**Dataset excerpts:**

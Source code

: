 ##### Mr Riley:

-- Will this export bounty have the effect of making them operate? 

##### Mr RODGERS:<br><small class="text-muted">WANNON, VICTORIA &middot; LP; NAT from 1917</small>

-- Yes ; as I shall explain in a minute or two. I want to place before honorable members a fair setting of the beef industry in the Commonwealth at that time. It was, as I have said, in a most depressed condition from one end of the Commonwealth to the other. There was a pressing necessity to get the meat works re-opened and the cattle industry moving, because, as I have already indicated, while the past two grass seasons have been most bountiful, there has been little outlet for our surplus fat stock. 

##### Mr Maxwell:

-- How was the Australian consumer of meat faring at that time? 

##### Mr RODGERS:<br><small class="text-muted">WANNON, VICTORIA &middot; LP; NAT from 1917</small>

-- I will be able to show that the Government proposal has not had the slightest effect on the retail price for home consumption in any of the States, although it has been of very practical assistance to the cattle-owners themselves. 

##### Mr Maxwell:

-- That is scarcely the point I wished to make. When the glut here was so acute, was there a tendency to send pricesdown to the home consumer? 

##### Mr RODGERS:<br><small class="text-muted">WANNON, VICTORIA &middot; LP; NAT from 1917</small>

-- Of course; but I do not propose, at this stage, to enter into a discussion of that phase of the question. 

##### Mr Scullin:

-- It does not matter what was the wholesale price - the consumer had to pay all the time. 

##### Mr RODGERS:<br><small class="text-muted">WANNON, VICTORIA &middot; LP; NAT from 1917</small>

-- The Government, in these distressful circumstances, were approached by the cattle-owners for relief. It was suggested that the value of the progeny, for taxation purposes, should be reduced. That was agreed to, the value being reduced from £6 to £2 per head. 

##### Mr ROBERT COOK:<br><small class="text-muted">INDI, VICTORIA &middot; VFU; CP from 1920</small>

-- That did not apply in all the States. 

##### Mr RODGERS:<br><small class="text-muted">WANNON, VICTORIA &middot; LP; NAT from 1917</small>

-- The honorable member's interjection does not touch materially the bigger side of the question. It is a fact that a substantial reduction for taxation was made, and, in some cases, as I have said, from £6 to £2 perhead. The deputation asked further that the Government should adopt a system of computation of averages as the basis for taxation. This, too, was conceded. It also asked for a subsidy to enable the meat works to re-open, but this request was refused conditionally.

**Exercise brief:** Could you print, word for word, the line containing "-- It does not" and every line after it through the end of the records, and nothing else?

**Problem solution:**
-- It does not matter what was the wholesale price - the consumer had to pay all the time. 

##### Mr RODGERS:<br><small class="text-muted">WANNON, VICTORIA &middot; LP; NAT from 1917</small>

-- The Government, in these distressful circumstances, were approached by the cattle-owners for relief. It was suggested that the value of the progeny, for taxation purposes, should be reduced. That was agreed to, the value being reduced from £6 to £2 per head. 

##### Mr ROBERT COOK:<br><small class="text-muted">INDI, VICTORIA &middot; VFU; CP from 1920</small>

-- That did not apply in all the States. 

##### Mr RODGERS:<br><small class="text-muted">WANNON, VICTORIA &middot; LP; NAT from 1917</small>

-- The honorable member's interjection does not touch materially the bigger side of the question. It is a fact that a substantial reduction for taxation was made, and, in some cases, as I have said, from £6 to £2 perhead. The deputation asked further that the Government should adopt a system of computation of averages as the basis for taxation. This, too, was conceded. It also asked for a subsidy to enable the meat works to re-open, but this request was refused conditionally.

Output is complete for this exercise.